Manuel Meirinho defende uma "lei mais permissiva na angariação de fundos", que permita aos candidatos terem relações mais abertas, "com formas de controlo da regularidade e legalidade, como no modelo americano", evitando assim que consolidem a sua "dependência" do Estado. O ex-deputado rejeita a ideia de que é o financiamento público que assegura um menor financiamento ilícito pelos partidos, até porque há uma dimensão social, "que se traduz em apoios imateriais", podendo ficar fora das contas.

Paulo Morais, vice-presidente da Associação Cívica Transparência e Integridade (TIAC) e director do Instituto de Estudos Eleitorais da Universidade Lusófona do Porto, coloca a questão de outra forma, ao explicar que parece não existir uma relação directa entre o aumento da subvenção estatal e a queda da angariação de fundos por parte dos partidos, "até porque parte do financiamento das campanhas é feito em dinheiro vivo (notas)".

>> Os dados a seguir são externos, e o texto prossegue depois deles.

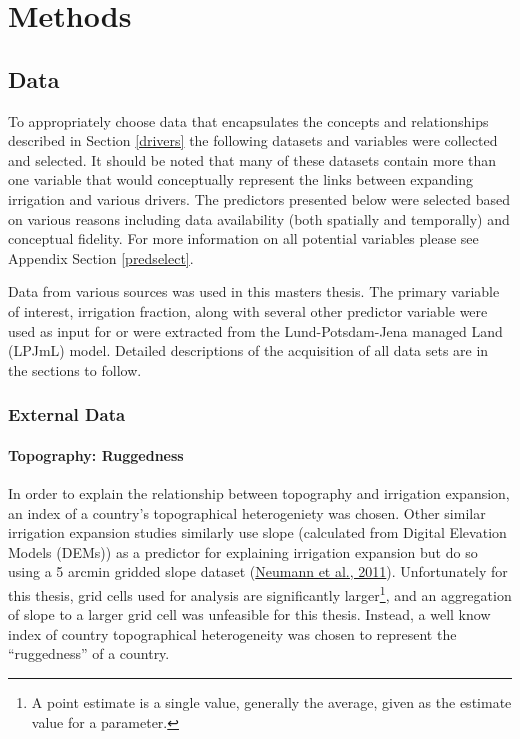\documentclass[12pt,twoside]{reedthesis}
\begin{document}
\hypertarget{methods}{%
\chapter{Methods}\label{methods}}

\hypertarget{data}{%
\section{Data}\label{data}}

To appropriately choose data that encapsulates the concepts and relationships described in Section \ref{drivers} the following datasets and variables were collected and selected. It should be noted that many of these datasets contain more than one variable that would conceptually represent the links between expanding irrigation and various drivers. The predictors presented below were selected based on various reasons including data availability (both spatially and temporally) and conceptual fidelity. For more information on all potential variables please see Appendix Section \ref{predselect}.

Data from various sources was used in this masters thesis. The primary variable of interest, irrigation fraction, along with several other predictor variable were used as input for or were extracted from the Lund-Potsdam-Jena managed Land (LPJmL) model. Detailed descriptions of the acquisition of all data sets are in the sections to follow.

\hypertarget{external-data}{%
\subsection{External Data}\label{external-data}}

\hypertarget{rugged}{%
\subsubsection{Topography: Ruggedness}\label{rugged}}

In order to explain the relationship between topography and irrigation expansion, an index of a country's topographical heterogeniety was chosen. Other similar irrigation expansion studies similarly use slope (calculated from Digital Elevation Models (DEMs)) as a predictor for explaining irrigation expansion but do so using a 5 arcmin gridded slope dataset (\protect\hyperlink{ref-neumannExploringGlobalIrrigation2011}{Neumann et al., 2011}). Unfortunately for this thesis, grid cells used for analysis are significantly larger\footnote{A point estimate is a single value, generally the average, given as the estimate value for a parameter.}, and an aggregation of slope to a larger grid cell was unfeasible for this thesis. Instead, a well know index of country topographical heterogeneity was chosen to represent the ``ruggedness'' of a country.
\end{document}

Na avaliação que faz, o próprio aumento da subvenção não constitui por si só um problema. "É preferível que o financiamento seja público, limitado e transparente, em vez de privado, secreto e quase ilimitado", afirma. Mas se o sistema americano, de divulgação pública da lista de contribuintes e dos valores doados para as campanhas, tem algumas virtudes, Paulo Morais acredita que pode não ser a solução para Portugal, onde o peso do Estado na economia é incomparável. "Em Portugal, com a capacidade que os actores do Estado têm de definir quem pode fazer negócios, o financiamento de campanhas é um mecanismo preferencial de tráfico de influências", diz.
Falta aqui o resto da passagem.